Wave the pan to make the egg spread thinly but equally over the pan, like a crêpe.
- When the surface dries out, turn over the omelette, being careful not to break it.
I recommande you to use your hand to flip the omelette. You can use a spatula, too. But I think it easier with your hands.
- Then take away from the heat and put the very thin omelette on a plate. Let it cool.
- Repeat three or four times.
- When all the omelettes are completely cooled, stack them on top of each other, roll them up and slice the roll very thinly using a high quality, very sharp kitchen knife.
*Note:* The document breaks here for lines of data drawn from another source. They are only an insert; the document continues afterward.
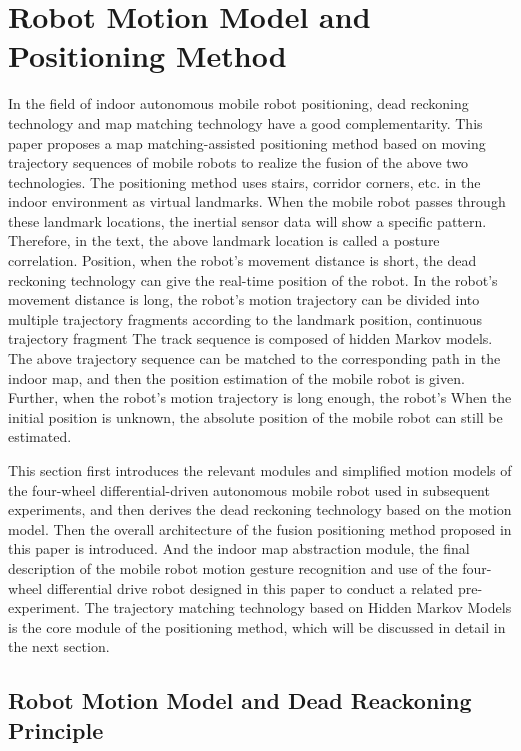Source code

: \documentclass{llncs}
\begin{document}
\section{Robot Motion Model and Positioning Method}

In the field of indoor autonomous mobile robot positioning, dead reckoning technology and map matching technology have a good complementarity. This paper proposes a map matching-assisted positioning method based on moving trajectory sequences of mobile robots to realize the fusion of the above two technologies. The positioning method uses stairs, corridor corners, etc. in the indoor environment as virtual landmarks. When the mobile robot passes through these landmark locations, the inertial sensor data will show a specific pattern. Therefore, in the text, the above landmark location is called a posture correlation. Position, when the robot's movement distance is short, the dead reckoning technology can give the real-time position of the robot. In the robot's movement distance is long, the robot's motion trajectory can be divided into multiple trajectory fragments according to the landmark position, continuous trajectory fragment The track sequence is composed of hidden Markov models. The above trajectory sequence can be matched to the corresponding path in the indoor map, and then the position estimation of the mobile robot is given. Further, when the robot's motion trajectory is long enough, the robot's When the initial position is unknown, the absolute position of the mobile robot can still be estimated.

This section first introduces the relevant modules and simplified motion models of the four-wheel differential-driven autonomous mobile robot used in subsequent experiments, and then derives the dead reckoning technology based on the motion model. Then the overall architecture of the fusion positioning method proposed in this paper is introduced. And the indoor map abstraction module, the final description of the mobile robot motion gesture recognition and use of the four-wheel differential drive robot designed in this paper to conduct a related pre-experiment. The trajectory matching technology based on Hidden Markov Models is the core module of the positioning method, which will be discussed in detail in the next section.

\subsection{Robot Motion Model and Dead Reackoning Principle}
\end{document}

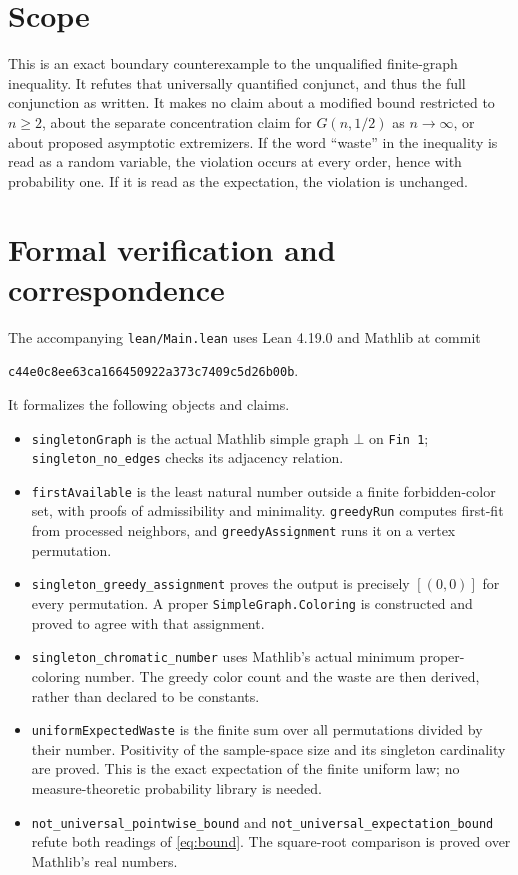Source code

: \documentclass[11pt]{article}
\begin{document}
\section*{Scope}
This is an exact boundary counterexample to the unqualified finite-graph inequality. It refutes that universally quantified conjunct, and thus the full conjunction as written. It makes no claim about a modified bound restricted to $n\geq2$, about the separate concentration claim for $G(n,1/2)$ as $n\to\infty$, or about proposed asymptotic extremizers. If the word ``waste'' in the inequality is read as a random variable, the violation occurs at every order, hence with probability one. If it is read as the expectation, the violation is unchanged.

\section*{Formal verification and correspondence}
The accompanying \texttt{lean/Main.lean} uses Lean 4.19.0 and Mathlib at commit
\begin{center}\small\texttt{c44e0c8ee63ca166450922a373c7409c5d26b00b}.\end{center}
It formalizes the following objects and claims.
\begin{itemize}
\item \texttt{singletonGraph} is the actual Mathlib simple graph $\bot$ on \texttt{Fin 1}; \texttt{singleton\_no\_edges} checks its adjacency relation.
\item \texttt{firstAvailable} is the least natural number outside a finite forbidden-color set, with proofs of admissibility and minimality. \texttt{greedyRun} computes first-fit from processed neighbors, and \texttt{greedyAssignment} runs it on a vertex permutation.
\item \texttt{singleton\_greedy\_assignment} proves the output is precisely $[(0,0)]$ for every permutation. A proper \texttt{SimpleGraph.Coloring} is constructed and proved to agree with that assignment.
\item \texttt{singleton\_chromatic\_number} uses Mathlib's actual minimum proper-coloring number. The greedy color count and the waste are then derived, rather than declared to be constants.
\item \texttt{uniformExpectedWaste} is the finite sum over all permutations divided by their number. Positivity of the sample-space size and its singleton cardinality are proved. This is the exact expectation of the finite uniform law; no measure-theoretic probability library is needed.
\item \texttt{not\_universal\_pointwise\_bound} and \texttt{not\_universal\_expectation\_bound} refute both readings of \eqref{eq:bound}. The square-root comparison is proved over Mathlib's real numbers.
\end{itemize}
\end{document}
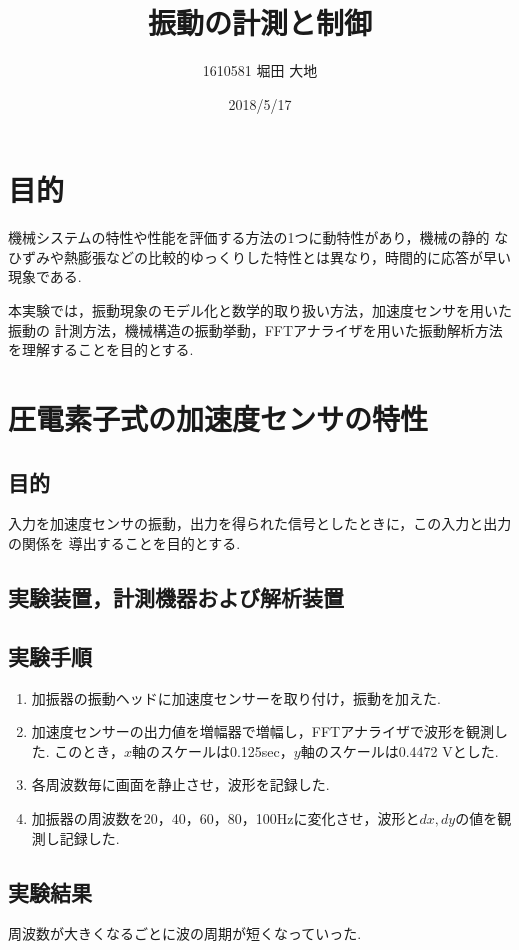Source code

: \documentclass[twocolumn, 10pt,a4j]{jsarticle}
\title{\vspace{-2.5cm}振動の計測と制御}
\author{1610581 堀田 大地}
\date{2018/5/17}
\begin{document}
\maketitle{}
\section{目的}
    機械システムの特性や性能を評価する方法の1つに動特性があり，機械の静的
  なひずみや熱膨張などの比較的ゆっくりした特性とは異なり，時間的に応答が早い現象である.
    \par 本実験では，振動現象のモデル化と数学的取り扱い方法，加速度センサを用いた振動の
  計測方法，機械構造の振動挙動，FFTアナライザを用いた振動解析方法を理解することを目的とする.

\section{圧電素子式の加速度センサの特性}
  \subsection{目的}
      入力を加速度センサの振動，出力を得られた信号としたときに，この入力と出力の関係を
    導出することを目的とする.
  \subsection{実験装置，計測機器および解析装置}
  \subsection{実験手順}
    \begin{enumerate}
      \item 加振器の振動ヘッドに加速度センサーを取り付け，振動を加えた.
      \item 加速度センサーの出力値を増幅器で増幅し，FFTアナライザで波形を観測した.
      このとき，$x$軸のスケールは0.125sec，$y$軸のスケールは0.4472 Vとした.
      \item 各周波数毎に画面を静止させ，波形を記録した.
      \item 加振器の周波数を20，40，60，80，100Hzに変化させ，波形と$dx, dy$の値を観測し記録した.
    \end{enumerate}
  \subsection{実験結果}
      周波数が大きくなるごとに波の周期が短くなっていった.
\end{document}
Rolling all the omelettes together is important, because if the roll is too small it’s difficult to slice them thin enough.
- Kinshi tamago is ready. Keep it in a tupperware container or wrap it up in cellophane to keep it from drying.
II. Make the sauce: Mix all the ingredient for sauce and keep it in the fridge.
IV. Boil and cool the noodles. ( See Somen for details.)
- Place the cool noodles in a deep plate.
- Then place the vegetable separately over the noodles.
- Finally, pour the sauce over the dish. Serve.
- Add mustard and/or mayonnaise at the table, if you like.